Tuesday, September 10, 2013

HDFS 2 - Hadoop 2.x

Different points captured about the next version of HDFS - talk/meeting at Hortonworks


What high availability (HA) means in Hadoop 1.x vs 2.x

In 1.x, HA is implemented by:
- Linux HA
- Shared storage between NN instances.

In 2.x for HA you do not need a shared storage any more.
Nodes are journaled on a disk - any disk: RM, NN active, NN stand by, even DN (although not recommended).

New HDFS features:
-Write pipeline, append mode
- Ability to understand / take advantage of SSD's ; exposed at the app level.
- Removed the 400 M naming space of Hadoop 1.x in the NN, via the NN federation.
- Block management pool - will be moved to the DN in the next 2.x iteration.
- Snapshots. These will be stored in HDFS, in the same system.
- Short circuit reads : going to the local disk directly for faster response.
- Use of NFS v4 - no gateway
- n + k fail-over.
- Use of Protocol buffers (also implemented in next version of HBase). Will replace transparently Writable interface for serialization.
- Stinger / Tez initiative.

2 comments:

  1. There are lots of information about latest technology and how to get trained in them, like Hadoop training institutes in chennai have spread around the web, but this is a unique one according to me. The strategy you have updated here will make me to get trained in future technologies(Hadoop Training in Chennai). By the way you are running a great blog. Thanks for sharing this.

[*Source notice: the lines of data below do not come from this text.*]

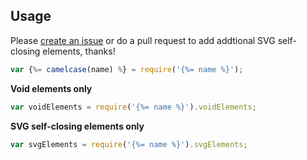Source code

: ## Usage

Please [create an issue](../../issues) or do a pull request to add addtional SVG self-closing elements, thanks!

```js
var {%= camelcase(name) %} = require('{%= name %}');
```

**Void elements only**

```js
var voidElements = require('{%= name %}').voidElements;
```

**SVG self-closing elements only**

```js
var svgElements = require('{%= name %}').svgElements;
```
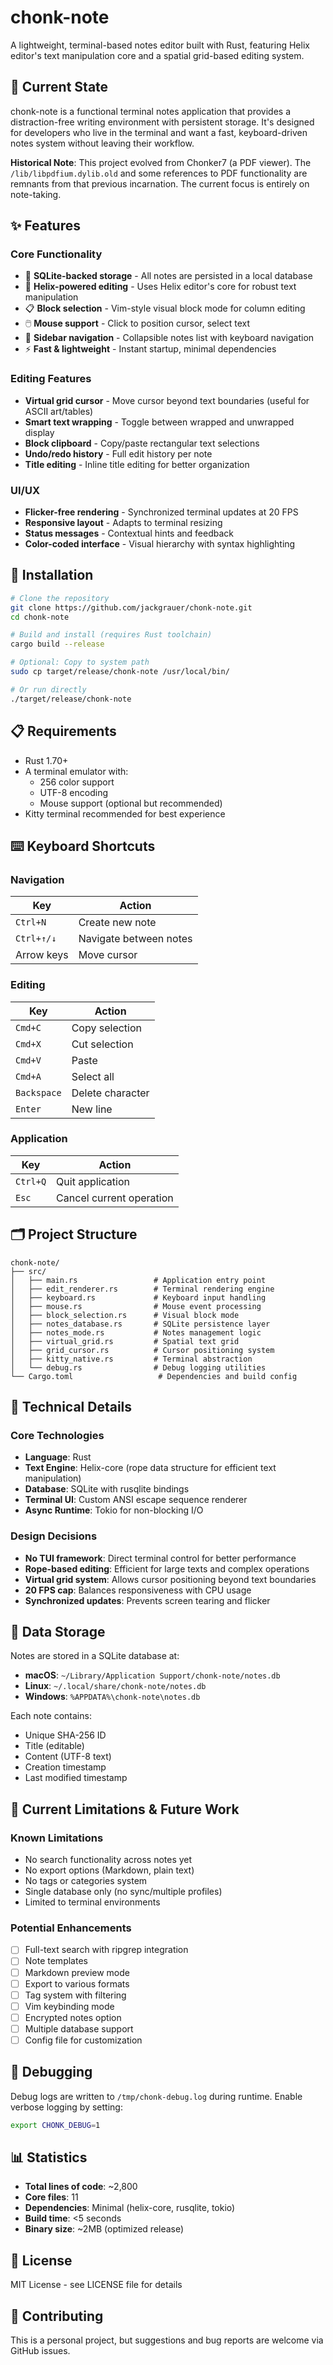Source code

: # chonk-note

A lightweight, terminal-based notes editor built with Rust, featuring Helix editor's text manipulation core and a spatial grid-based editing system.

## 🎯 Current State

chonk-note is a functional terminal notes application that provides a distraction-free writing environment with persistent storage. It's designed for developers who live in the terminal and want a fast, keyboard-driven notes system without leaving their workflow.

**Historical Note**: This project evolved from Chonker7 (a PDF viewer). The `/lib/libpdfium.dylib.old` and some references to PDF functionality are remnants from that previous incarnation. The current focus is entirely on note-taking.

## ✨ Features

### Core Functionality

- 📝 **SQLite-backed storage** - All notes are persisted in a local database
- 🎯 **Helix-powered editing** - Uses Helix editor's core for robust text manipulation
- 📋 **Block selection** - Vim-style visual block mode for column editing
- 🖱️ **Mouse support** - Click to position cursor, select text
- 📑 **Sidebar navigation** - Collapsible notes list with keyboard navigation
- ⚡ **Fast & lightweight** - Instant startup, minimal dependencies

### Editing Features

- **Virtual grid cursor** - Move cursor beyond text boundaries (useful for ASCII art/tables)
- **Smart text wrapping** - Toggle between wrapped and unwrapped display
- **Block clipboard** - Copy/paste rectangular text selections
- **Undo/redo history** - Full edit history per note
- **Title editing** - Inline title editing for better organization

### UI/UX

- **Flicker-free rendering** - Synchronized terminal updates at 20 FPS
- **Responsive layout** - Adapts to terminal resizing
- **Status messages** - Contextual hints and feedback
- **Color-coded interface** - Visual hierarchy with syntax highlighting

## 🚀 Installation

```bash
# Clone the repository
git clone https://github.com/jackgrauer/chonk-note.git
cd chonk-note

# Build and install (requires Rust toolchain)
cargo build --release

# Optional: Copy to system path
sudo cp target/release/chonk-note /usr/local/bin/

# Or run directly
./target/release/chonk-note
```

## 📋 Requirements

- Rust 1.70+
- A terminal emulator with:
  - 256 color support
  - UTF-8 encoding
  - Mouse support (optional but recommended)
- Kitty terminal recommended for best experience

## ⌨️ Keyboard Shortcuts

### Navigation

| Key | Action |
|-----|--------|
| `Ctrl+N` | Create new note |
| `Ctrl+↑/↓` | Navigate between notes |
| Arrow keys | Move cursor |

### Editing

| Key | Action |
|-----|--------|
| `Cmd+C` | Copy selection |
| `Cmd+X` | Cut selection |
| `Cmd+V` | Paste |
| `Cmd+A` | Select all |
| `Backspace` | Delete character |
| `Enter` | New line |

### Application

| Key | Action |
|-----|--------|
| `Ctrl+Q` | Quit application |
| `Esc` | Cancel current operation |

## 🗂️ Project Structure

```
chonk-note/
├── src/
│   ├── main.rs                 # Application entry point
│   ├── edit_renderer.rs        # Terminal rendering engine
│   ├── keyboard.rs             # Keyboard input handling
│   ├── mouse.rs                # Mouse event processing
│   ├── block_selection.rs      # Visual block mode
│   ├── notes_database.rs       # SQLite persistence layer
│   ├── notes_mode.rs           # Notes management logic
│   ├── virtual_grid.rs         # Spatial text grid
│   ├── grid_cursor.rs          # Cursor positioning system
│   ├── kitty_native.rs         # Terminal abstraction
│   └── debug.rs                # Debug logging utilities
└── Cargo.toml                   # Dependencies and build config
```

## 🔧 Technical Details

### Core Technologies

- **Language**: Rust
- **Text Engine**: Helix-core (rope data structure for efficient text manipulation)
- **Database**: SQLite with rusqlite bindings
- **Terminal UI**: Custom ANSI escape sequence renderer
- **Async Runtime**: Tokio for non-blocking I/O

### Design Decisions

- **No TUI framework**: Direct terminal control for better performance
- **Rope-based editing**: Efficient for large texts and complex operations
- **Virtual grid system**: Allows cursor positioning beyond text boundaries
- **20 FPS cap**: Balances responsiveness with CPU usage
- **Synchronized updates**: Prevents screen tearing and flicker

## 📁 Data Storage

Notes are stored in a SQLite database at:

- **macOS**: `~/Library/Application Support/chonk-note/notes.db`
- **Linux**: `~/.local/share/chonk-note/notes.db`
- **Windows**: `%APPDATA%\chonk-note\notes.db`

Each note contains:
- Unique SHA-256 ID
- Title (editable)
- Content (UTF-8 text)
- Creation timestamp
- Last modified timestamp

## 🚧 Current Limitations & Future Work

### Known Limitations

- No search functionality across notes yet
- No export options (Markdown, plain text)
- No tags or categories system
- Single database only (no sync/multiple profiles)
- Limited to terminal environments

### Potential Enhancements

- [ ] Full-text search with ripgrep integration
- [ ] Note templates
- [ ] Markdown preview mode
- [ ] Export to various formats
- [ ] Tag system with filtering
- [ ] Vim keybinding mode
- [ ] Encrypted notes option
- [ ] Multiple database support
- [ ] Config file for customization

## 🐛 Debugging

Debug logs are written to `/tmp/chonk-debug.log` during runtime. Enable verbose logging by setting:

```bash
export CHONK_DEBUG=1
```

## 📊 Statistics

- **Total lines of code**: ~2,800
- **Core files**: 11
- **Dependencies**: Minimal (helix-core, rusqlite, tokio)
- **Build time**: <5 seconds
- **Binary size**: ~2MB (optimized release)

## 📜 License

MIT License - see LICENSE file for details

## 🤝 Contributing

This is a personal project, but suggestions and bug reports are welcome via GitHub issues.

    Big Data Hadoop Training in Chennai | Hadoop Course in Chennai

    ReplyDelete
  2. Managing a business data is not an easy thing, it is very complex process to handle the corporate information both Hadoop and cognos doing this in a easy manner with help of business software suite, thanks for sharing this useful post….
    Regards,
    cognos Training in Chennai|cognos Training Chennai|cognos Training

    ReplyDelete

Note: Only a member of this blog may post a comment.